Si acontece una desgracia a otros que nos son similares o próximos, debemos estar prevenidos ante la posibilidad de que esa afectación nos alcance.

He reparado en esto al revisar lo que ocurre en El Salvador, país atenazado por tres pandillas principales –Mara Salvatrucha o MS-13, Barrio 18-Sureños y Barrio 18-Revolucionarios–, contra las que el gobierno del presidente Bukele desató una ofensiva jurídica, mediática, policial y militar, a raíz de la jornada criminal reportada el 26 de marzo, en la que ocurrieron 62 asesinatos en un lapso de 24 horas, según el reporte de la Policía civil.

Antes del referido estallido criminal, distintas investigaciones periodísticas habían señalado que la administración de Bukele había negociado con los pandilleros, afirmación que el mandatario niega.

En los últimos 25 días, con un estado de excepción en curso, el Gobierno salvadoreño ha efectuado más de 14.000 arrestos de presuntos pandilleros, que representarían un 20 % de los miembros de las pandillas que estaban en libertad, agudizando la crisis preexistente de hacinamiento del 36,6 % en el sistema penitenciario que cuenta con 29 prisiones. Ahora se realizan expropiaciones para construir más cárceles.

En Ecuador, al repasar la crisis carcelaria, el auge delictivo y criminal en las calles y el desbarajuste que propicia una tracalada de jueces y operadores de justicia que equivocaron el rumbo, es inevitable preguntarse si llegaremos a ese nivel de emplear más recursos para tener más policías, militares, camionetas, y construir más cárceles para poner más guías penitenciarios y encerrar cada vez a más delincuentes.

Pienso en esto al recordar la conversación que sostuve con un señor mayor, que hace poco dejó su actividad de agricultor en el cantón Baba y se vino a Guayaquil, donde vive en un barrio periférico y busca trabajo “en lo que se pueda”. Al no poseer tierras para el cultivo, dependía de que se las arrienden a cambio de comprometer una parte de la cosecha. La última vez que sembró arroz, luego de cuatro meses de trabajo, su ganancia fue de 400 dólares en total.

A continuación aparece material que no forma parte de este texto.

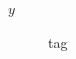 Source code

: \documentclass[11pt]{article}
\author{root}
\date{\today}
\title{}
\begin{document}
\tableofcontents

\begin{description}
\item[{\(y\)}] tag
\end{description}
\end{document}
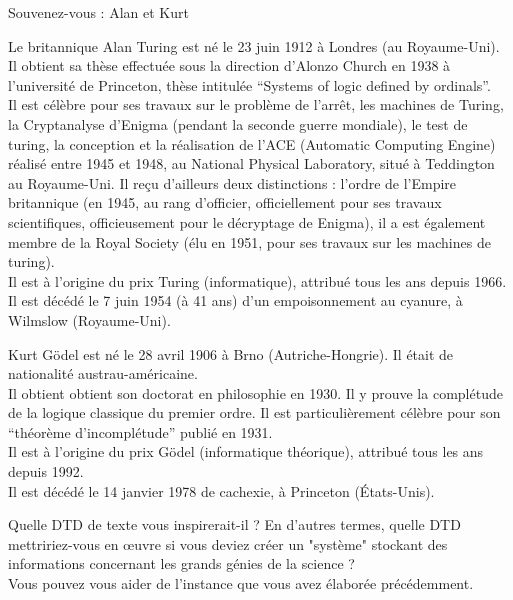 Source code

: \begin{frame}{Souvenez-vous : Alan et Kurt}
\begin{footnotesize}
Le britannique Alan Turing est n\'e le  23 juin 1912 \`a Londres (au Royaume-Uni). 
 Il obtient sa th\`ese effectu\'ee sous la direction d'Alonzo Church en 1938 \`a l'universit\'e de Princeton, th\`ese intitul\'ee ``Systems of logic defined by ordinals''. \\
 Il est c\'el\`ebre pour ses travaux sur le probl\`eme de l'arr\^et, les machines de Turing, la Cryptanalyse d'Enigma (pendant la seconde guerre mondiale), le test de turing, la conception et la r\'ealisation de l'ACE (Automatic Computing Engine) r\'ealis\'e entre 1945 et 1948, au National Physical Laboratory, situ\'e \`a Teddington au Royaume-Uni. Il re\c{c}u d'ailleurs deux distinctions : l'ordre de l'Empire britannique (en 1945, au rang d'officier, officiellement pour ses travaux scientifiques, officieusement pour le d\'ecryptage de Enigma), il a est \'egalement membre de la Royal Society (\'elu en 1951, pour ses travaux sur les machines de turing).\\
 Il est \`a l'origine du prix Turing (informatique), attribu\'e tous les ans depuis 1966.\\
 Il est d\'ec\'ed\'e le 7 juin 1954 (\`a 41 ans) d'un empoisonnement au cyanure, \`a Wilmslow (Royaume-Uni).

\smallskip

 Kurt G\"odel est n\'e le 28 avril 1906 \`a Brno (Autriche-Hongrie). Il \'etait de nationalit\'e austrau-am\'ericaine.\\
 Il obtient obtient son doctorat en philosophie en 1930. Il y prouve la compl\'etude de la logique classique du premier ordre. Il est particuli\`erement c\'el\`ebre pour son ``th\'eor\`eme d'incompl\'etude'' publi\'e en 1931.\\
 Il est \`a l'origine du prix G\"odel (informatique th\'eorique), attribu\'e tous les ans depuis 1992.\\
 Il est d\'ec\'ed\'e le 14 janvier 1978 de cachexie, \`a Princeton (\'Etats-Unis).\\
\end{footnotesize}

\begin{exoblock}
Quelle DTD de texte vous inspirerait-il ? En d'autres termes, quelle DTD mettririez-vous en œuvre si vous deviez créer un "système" stockant des informations concernant les grands génies de la science ?\\
Vous pouvez vous aider de l'instance que vous avez élaborée précédemment.
\end{exoblock}
\end{frame}


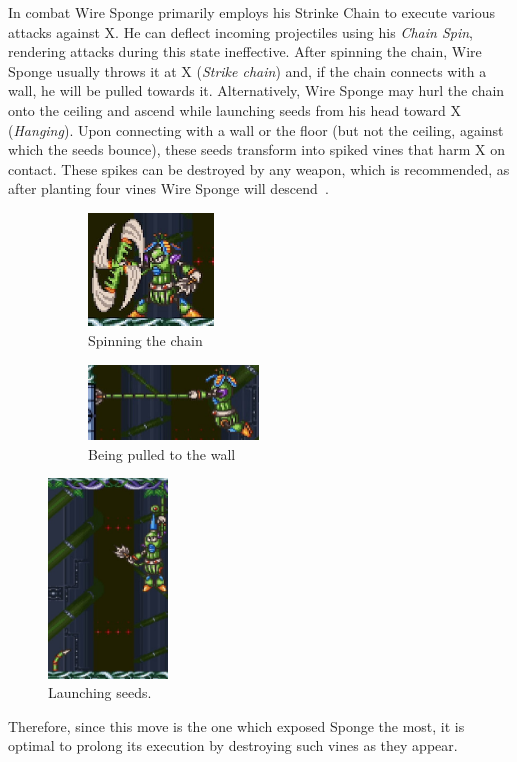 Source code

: In combat Wire Sponge primarily employs his Strinke Chain to execute various attacks against X. He can deflect incoming projectiles using his \emph{Chain Spin}, rendering attacks during this state ineffective. After spinning the chain, Wire Sponge usually throws it at X (\emph{Strike chain}) and, if the chain connects with a wall, he will be pulled towards it. Alternatively, Wire Sponge may hurl the chain onto the ceiling and ascend while launching seeds from his head toward X (\emph{Hanging}). Upon connecting with a wall or the floor (but not the ceiling, against which the seeds bounce), these seeds transform into spiked vines that harm X on contact. These spikes can be destroyed by any weapon, which is recommended, as after planting four vines Wire Sponge will descend~\cite{rta:x2}.\begin{figure}[htp]
	\centering	
	\begin{minipage}[b]{0.4\linewidth}		
		\begin{subfigure}{\linewidth}
			\centering
			\includegraphics[height=3cm]{figures/X2/Wire_sponge/Sponge_spin.png}
			\caption{Spinning the chain}
		\end{subfigure}
		\begin{subfigure}{\linewidth}
			\centering
			\includegraphics[height=2cm]{figures/X2/Wire_sponge/Sponge_pull.jpg}
			\caption{Being pulled to the wall}
		\end{subfigure}
	\end{minipage}
	\begin{minipage}[b]{0.4\linewidth}		
		\centering
		\includegraphics[height=5.3cm]{figures/X2/Wire_sponge/Sponge_hang.jpg}
		\caption{Launching seeds.}
	\end{minipage}
\end{figure} Therefore, since this move is the one which exposed Sponge the most, it is optimal to prolong its execution by destroying such vines as they appear.
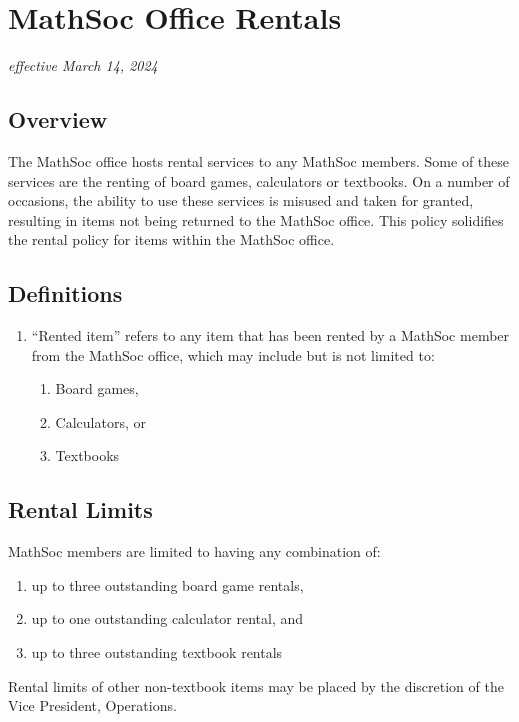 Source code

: \section{MathSoc Office Rentals}
\emph{effective March 14, 2024}\\

\subsection{Overview}

The MathSoc office hosts rental services to any MathSoc members. Some of these services are the renting of board games, calculators or textbooks. On a number of occasions, the ability to use these services is misused and taken for granted, resulting in items not being returned to the MathSoc office. This policy solidifies the rental policy for items within the MathSoc office.


\subsection{Definitions}
\begin{enumerate}
    \item “Rented item” refers to any item that has been rented by a MathSoc member from the MathSoc office, which may include but is not limited to:
    \begin{enumerate}
        \item Board games,
        \item Calculators, or
        \item Textbooks
    \end{enumerate}
\end{enumerate}

\subsection{Rental Limits}

MathSoc members are limited to having any combination of:
\begin{enumerate}
    \item up to three outstanding board game rentals,
    \item up to one outstanding calculator rental, and
    \item up to three outstanding textbook rentals
\end{enumerate}
Rental limits of other non-textbook items may be placed by the discretion of the Vice President, Operations.

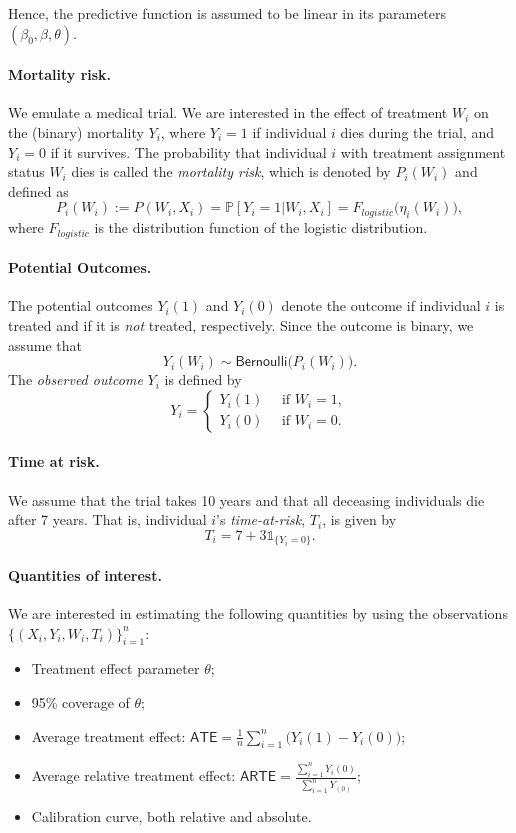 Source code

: \documentclass[11pt]{article}
\renewcommand{\P}{\mathbb{P}}
\newcommand{\indic}{\mathds{1}}
\begin{document}
Hence, the predictive function is assumed to be linear in its parameters $(\beta_0, \beta, \theta)$.

\paragraph{Mortality risk.} We emulate a medical trial. We are interested in the effect of treatment $W_i$ on the (binary) mortality $Y_i$, where $Y_i=1$ if individual $i$ dies during the trial, and $Y_i=0$ if it survives. The probability that individual $i$ with treatment assignment status $W_i$ dies is called the \textit{mortality risk}, which is denoted by $P_i(W_i)$ and defined as
\[
P_i(W_i) := P(W_i, X_i) = \P [Y_i=1 | W_i, X_i]
= F_{logistic}\Big( \eta_i(W_i) \Big),
\]
where $F_{logistic}$ is the distribution function of the logistic distribution.

\paragraph{Potential Outcomes.} 
The potential outcomes $Y_i(1)$ and $Y_i(0)$ denote the outcome if individual $i$ is treated and if it is \textit{not} treated, respectively. Since the outcome is binary, we assume that
\[
    Y_i(W_i) \sim \textsf{Bernoulli} \Big( P_i(W_i) \Big). 
\]
The \textit{observed outcome} $Y_i$ is defined by
\[
    Y_i = 
    \begin{cases}
    Y_i(1) \quad \text{ if } W_i =1, \\
    Y_i(0) \quad \text{ if } W_i =0.
    \end{cases}
\]

\paragraph{Time at risk.} We assume that the trial takes 10 years and that all deceasing individuals die after 7 years. That is, individual $i$'s \textit{time-at-risk}, $T_i$, is given by
\[
    T_i = 7 + 3\indic_{\{ Y_i = 0\}}.
\]

\paragraph{Quantities of interest.}
We are interested in estimating the following quantities by using the observations $\{(X_i, Y_i, W_i, T_i)\}_{i=1}^n$:
\begin{itemize}
    \item Treatment effect parameter $\theta$;
    \item 95\% coverage of $\theta$;
    \item Average treatment effect: $\textsf{ATE} = \frac{1}{n} \sum_{i=1}^n \big(Y_i(1) - Y_i(0)\big)$;
    \item Average relative treatment effect: $\textsf{ARTE} = \frac{\sum_{i=1}^n Y_i(0)}{\sum_{i=1}^n Y_(0)}$;
    \item Calibration curve, both relative and absolute.
\end{itemize}
\end{document}

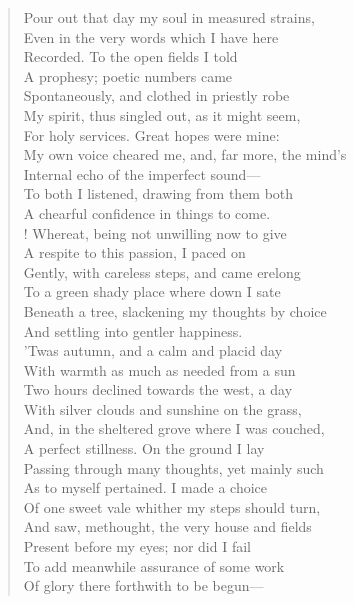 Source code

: \begin{verse}
Pour out that day my soul in measured strains,  \\
Even in the very words which I have here  \\
Recorded. To the open fields I told  \\
A prophesy; poetic numbers came	  \\
Spontaneously, and clothed in priestly robe  \\
My spirit, thus singled out, as it might seem,  \\
For holy services. Great hopes were mine:  \\
My own voice cheared me, and, far more, the mind's  \\
Internal echo of the imperfect sound---	  \\
To both I listened, drawing from them both  \\
A chearful confidence in things to come.  \\!
Whereat, being not unwilling now to give  \\
A respite to this passion, I paced on  \\
Gently, with careless steps, and came erelong	  \\
To a green shady place where down I sate  \\
Beneath a tree, slackening my thoughts by choice  \\
And settling into gentler happiness.  \\
'Twas autumn, and a calm and placid day  \\
With warmth as much as needed from a sun	  \\
Two hours declined towards the west, a day  \\
With silver clouds and sunshine on the grass,  \\
And, in the sheltered grove where I was couched,  \\
A perfect stillness. On the ground I lay  \\
Passing through many thoughts, yet mainly such	  \\
As to myself pertained. I made a choice  \\
Of one sweet vale whither my steps should turn,  \\
And saw, methought, the very house and fields  \\
Present before my eyes; nor did I fail  \\
To add meanwhile assurance of some work	  \\
Of glory there forthwith to be begun---  \\

\end{verse}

Esa es una de las causas del porqué los campesinos abandonan la agricultura para ir a los centros urbanos, donde –de encontrar empleo– podrían percibir al mes una remuneración básica $ 425 más beneficios sociales.

Sin embargo, a las ciudades medianas y grandes llegan, a diario, personas de diverso origen y condición. Cientos, miles de ellas, no alcanzan a conseguir un trabajo y sobreviven en condiciones de escasez o miseria, con algún pequeño emprendimiento que muchas veces apuntalan recurriendo al chulco, cuando no se inclinan a incursionar en actividades ilícitas.

Si el gobierno del presidente Lasso, con una cartera de Agricultura renovada, reorienta los objetivos y recursos para fomentar una cultura rural con servicios especializados, educación técnica, mecanización, investigación y desarrollo al servicio de la producción agrícola, con miras a incentivar la agroindustria, asegurando acceso a mercados que garanticen una rentabilidad atractiva para los trabajadores del campo, estará previniendo problemas que nos alcanzan a todos.